Overriding mandatory law will not always be automatically applied in international situations. Much will depend on the judge who has been seized. Any Belgian judge will be obliged to apply this special protection even if the parties opted for the law of a different country, such as (in this hypothetical case) Italian law. By contrast, the Italian judge in our case will be free to decide whether or not to apply these Belgian protection rules - and thus there is a very real chance that he will not do so. In brief, in principle a judge must apply the overriding mandatory provisions of the law of his own country, and he can apply those of a different country.   

Now let us go back to your specific question and concern. Do you have an interest in not simply accepting the choice of Italian law and the jurisdiction of the courts of Milan, and instead checking first?

The answer is clearly yes. Instituting proceedings before an Italian court, in Italian and on the basis of Italian law, obviously will not offer you anything resembling a home court advantage. Quite the opposite, in fact. Furthermore, there is a real chance that, as a result, you will lose protection that you could otherwise claim on the basis of Belgian law.

So, in a nutshell (and brace yourself, because this is a bit complicated):

  • Through the choice of the Italian courts and Italian law, you must proceed on the assumption that you will not be able to enjoy the Belgian protection for distributors.
  • If you maintain the choice for the Italian courts, but make Belgian law applicable, in principle this Belgian protection regulation should apply.

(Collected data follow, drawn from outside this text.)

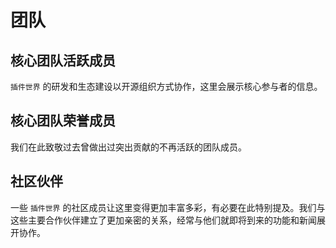 <script setup>
import { VPTeamMembers } from 'vitepress/theme'

const members = [
    {
        avatar: 'https://cdn.fresns.cn/wiki/avatars/mouyong.jpg',
        name: '牟勇',
        title: 'Creator',
        links: [
            {
                icon: {
                svg: '<svg class="icon" viewBox="0 0 1024 1024" version="1.1" xmlns="http://www.w3.org/2000/svg" p-id="3562" height="128" width="128"><path d="M369.437585 678.288281l64.901149 86.490863 22.083971 0L607.479073 605.751221l119.321596 159.027923 71.447239 0L607.479073 513.579985 445.380208 688.829358 369.437585 585.346495 233.094314 764.780167l71.446215 0L369.437585 678.288281zM274.238386 272.66096l63.698764 0 0 63.698764-63.698764 0L274.238386 272.66096 274.238386 272.66096zM385.055285 272.66096l365.597629 0 0 63.698764L385.055285 336.359724 385.055285 272.66096 385.055285 272.66096zM274.238386 400.058488l63.698764 0 0 62.822814-63.698764 0L274.238386 400.058488 274.238386 400.058488zM385.055285 400.058488l365.597629 0 0 62.822814L385.055285 462.881302 385.055285 400.058488 385.055285 400.058488zM892.880195 257.394255c0-70.117964-56.839543-126.957507-126.959553-126.957507L258.096754 130.436748c-70.117964 0-126.95853 56.839543-126.95853 126.957507l0 507.817748c0 70.120011 56.840566 126.960577 126.95853 126.960577l507.823887 0c70.120011 0 126.959553-56.840566 126.959553-126.960577L892.880195 257.394255 892.880195 257.394255zM849.773422 756.258073c0 50.774407-41.159422 91.934852-91.933829 91.934852l-490.787886 0c-50.773384 0-91.933829-41.160445-91.933829-91.934852L175.117878 265.479397c0-50.77236 41.160445-91.938945 91.933829-91.938945l490.787886 0c50.774407 0 91.933829 41.166585 91.933829 91.938945L849.773422 756.258073 849.773422 756.258073zM830.055334 741.916437" fill="#272636" p-id="3563"></path></svg>'
                },
                link: 'https://blog.iwnweb.com/'
            },
            {
                icon: {
                    svg: '<svg class="icon" viewBox="0 0 1024 1024" version="1.1" xmlns="http://www.w3.org/2000/svg" p-id="2686" height="128" width="128"><path d="M511.6 76.3C264.3 76.2 64 276.4 64 523.5 64 718.9 189.3 885 363.8 946c23.5 5.9 19.9-10.8 19.9-22.2v-77.5c-135.7 15.9-141.2-73.9-150.3-88.9C215 726 171.5 718 184.5 703c30.9-15.9 62.4 4 98.9 57.9 26.4 39.1 77.9 32.5 104 26 5.7-23.5 17.9-44.5 34.7-60.8-140.6-25.2-199.2-111-199.2-213 0-49.5 16.3-95 48.3-131.7-20.4-60.5 1.9-112.3 4.9-120 58.1-5.2 118.5 41.6 123.2 45.3 33-8.9 70.7-13.6 112.9-13.6 42.4 0 80.2 4.9 113.5 13.9 11.3-8.6 67.3-48.8 121.3-43.9 2.9 7.7 24.7 58.3 5.5 118 32.4 36.8 48.9 82.7 48.9 132.3 0 102.2-59 188.1-200 212.9 23.5 23.2 38.1 55.4 38.1 91v112.5c0.8 9 0 17.9 15 17.9 177.1-59.7 304.6-227 304.6-424.1 0-247.2-200.4-447.3-447.5-447.3z" p-id="2687"></path></svg>',
                },
                link: 'https://github.com/mouyong'
            },
            {
                icon: {
                    svg: '<svg class="icon" viewBox="0 0 1024 1024" version="1.1" xmlns="http://www.w3.org/2000/svg" p-id="2655" height="128" width="128"><path d="M512 512m-464 0a464 464 0 1 0 928 0 464 464 0 1 0-928 0Z" p-id="2656"></path><path d="M679.04 467.2a80 80 0 0 0-25.28-152.32 81.6 81.6 0 0 0-64 20 134.56 134.56 0 0 1 32 182.56 192 192 0 0 1 82.08 97.92h59.36A21.76 21.76 0 0 0 784 593.6a128 128 0 0 0-104.96-126.4zM394.24 517.44a129.6 129.6 0 0 1-21.28-56.96 134.56 134.56 0 0 1 32-106.24A138.88 138.88 0 0 1 432 331.68a82.24 82.24 0 0 0-39.84-16.8 80 80 0 0 0-46.56 152.32 128 128 0 0 0-105.6 126.4 21.76 21.76 0 0 0 21.76 21.76h50.56a192.96 192.96 0 0 1 81.92-97.92z" fill="#FFFFFF" p-id="2657"></path><path d="M363.68 709.76h288a26.4 26.4 0 0 0 26.4-26.24 155.68 155.68 0 0 0-127.04-152.96 97.28 97.28 0 0 0-30.4-184 88.16 88.16 0 0 0-12.96-0.8A97.28 97.28 0 0 0 464 530.56a155.68 155.68 0 0 0-127.04 152.96 26.4 26.4 0 0 0 26.72 26.24z" fill="#FFFFFF" p-id="2658"></path></svg>',
                },
                link: 'https://qm.qq.com/cgi-bin/qm/qr?k=HQk1tD_Go7Uu3Lk7qC2NLst16GlHdBXF&jump_from=webapi&authKey=jsPnMLVY465KLRtuHjDXB0DmQpJIovdq2ZGwXNyRLDC1CcLs9DZsrihuFmD+ejnM'
            },
            {
                icon: {
                    svg: '<svg class="icon" viewBox="0 0 1024 1024" version="1.1" xmlns="http://www.w3.org/2000/svg" p-id="5519" height="128" width="128"><path d="M275.712 566.357333l584.533333-140.032c-32.341333-45.952-179.413333-254.421333-193.578666-274.218666-16-22.357333 0.341333-32.810667 26.325333-37.12 25.941333-4.437333 249.6-41.984 268.714667-44.757334 16.085333-2.346667 29.44-7.552 51.712 13.098667A135.68 135.68 0 0 0 888.277333 0.341333H136.405333A135.509333 135.509333 0 0 0 3.157333 110.506667l272.554667 455.850666z" fill="" p-id="5520"></path><path d="M970.112 122.965333c-8.789333 1.877333-203.306667 37.077333-215.253333 38.698667-11.946667 1.578667-8.021333 8.277333-3.157334 15.146667l171.136 234.752L1024 386.688V167.765333c-14.08-17.92-24.277333-31.104-26.709333-34.602666-10.88-14.677333-18.432-12.245333-27.178667-10.197334M1024 645.504c-49.706667-68.181333-103.936-142.336-109.098667-149.674667-7.082667-10.24-10.88-12.16-27.648-6.784L317.397333 637.397333s174.933333 303.104 188.330667 322.304c13.44 19.456 21.674667 17.834667 32.128 13.397334 7.722667-3.413333 332.629333-113.237333 486.101333-165.205334v-162.261333l0.042667-0.128z m0-100.266667v-85.674666l-53.333333 14.250666L1024 545.237333m-349.824 478.421334h214.144a135.68 135.68 0 0 0 135.296-125.269334 84078.933333 84078.933333 0 0 1-349.482667 125.269334M236.672 658.346667L0 720v167.936c0.725333 74.965333 61.482667 135.765333 136.32 135.765333h306.944c-40.149333-65.578667-149.461333-262.528-206.208-365.354666m-47.786667-88.277334L0.725333 244.437333v388.181334l184.661334-44.074667c15.061333-3.498667 11.477333-5.461333 4.053333-18.432" fill="" p-id="5521"></path><path d="M966.186667 467.584L1024 451.882667v26.88l-39.637333 13.269333-18.176-24.448z" fill="" p-id="5522"></path></svg>',
                },
                link: 'https://learnku.com/users/6324/articles'
            },
        ]
    },
]

const oldMembers = [
]
</script>

# 团队

## 核心团队活跃成员

 `插件世界` 的研发和生态建设以开源组织方式协作，这里会展示核心参与者的信息。

<VPTeamMembers size="small" :members="members" />

## 核心团队荣誉成员

我们在此致敬过去曾做出过突出贡献的不再活跃的团队成员。

<VPTeamMembers size="small" :members="oldMembers" />

## 社区伙伴

一些 `插件世界` 的社区成员让这里变得更加丰富多彩，有必要在此特别提及。我们与这些主要合作伙伴建立了更加亲密的关系，经常与他们就即将到来的功能和新闻展开协作。
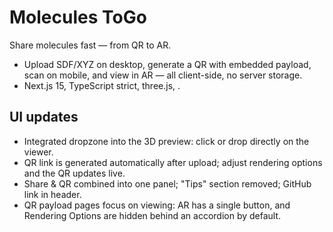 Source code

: # Molecules ToGo

Share molecules fast — from QR to AR.

- Upload SDF/XYZ on desktop, generate a QR with embedded payload, scan on mobile, and view in AR — all client-side, no server storage.
- Next.js 15, TypeScript strict, three.js, <model-viewer>.

## UI updates

- Integrated dropzone into the 3D preview: click or drop directly on the viewer.
- QR link is generated automatically after upload; adjust rendering options and the QR updates live.
- Share & QR combined into one panel; "Tips" section removed; GitHub link in header.
- QR payload pages focus on viewing: AR has a single button, and Rendering Options are hidden behind an accordion by default.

The Italian judge would have to apply this as part of the chosen (here: Belgian) law.
  • However, if you want greater certainty that you will enjoy this protection, the safest course is to opt for the Belgian courts. After all, they are familiar with these rules. Hereby in principle it makes no difference whether one chooses Italian law or Belgian law, since the protection is overriding mandatory law and therefore must be applied by any Belgian judge - regardless of what country´s law was chosen by the parties.
  • Things are different if the protection that you as a contracting party are seeking is not characterised as  overriding mandatory law (which will be the case for many European countries). In that case, the only safe course is to choose as applicable law the law containing this specific protection (thus for example German or Dutch law if that is the law offering the protection you are seeking). If you do not do so, this protection will not apply, regardless of the judge you have chosen.

If one thing is clear, it is that forum selection and choice-of-law clauses are not mere boilerplates casually inserted at the end of your contract. They can make a world of difference when a conflict arises.  

Concretely

  • The applicable law and competent court are important in practice. Within the EU there are still fundamental differences between the ways of (and deadlines for) conducting litigation and the applicable provisions.   
  • In the case of (international) contracts, both the applicable law and the competent court should be contractually determined in order to avoid needless discussions.
  • In principle, the parties can freely choose what law applies to their contract and which courts have jurisdiction in the event of a dispute. But be aware that this freedom of choice is limited in certain cases, e.g. through the application of overriding mandatory law provisions, and that both the Rome I and the Brussels I bis Regulations contain specific rules for certain categories of contracts.
  • If during negotiations you receive a forum or choice of law proposal whose implications are not immediately clear, be sure to check with your legal department. If the contractual relationship ever goes south, you do not want any unpleasant surprises on that level.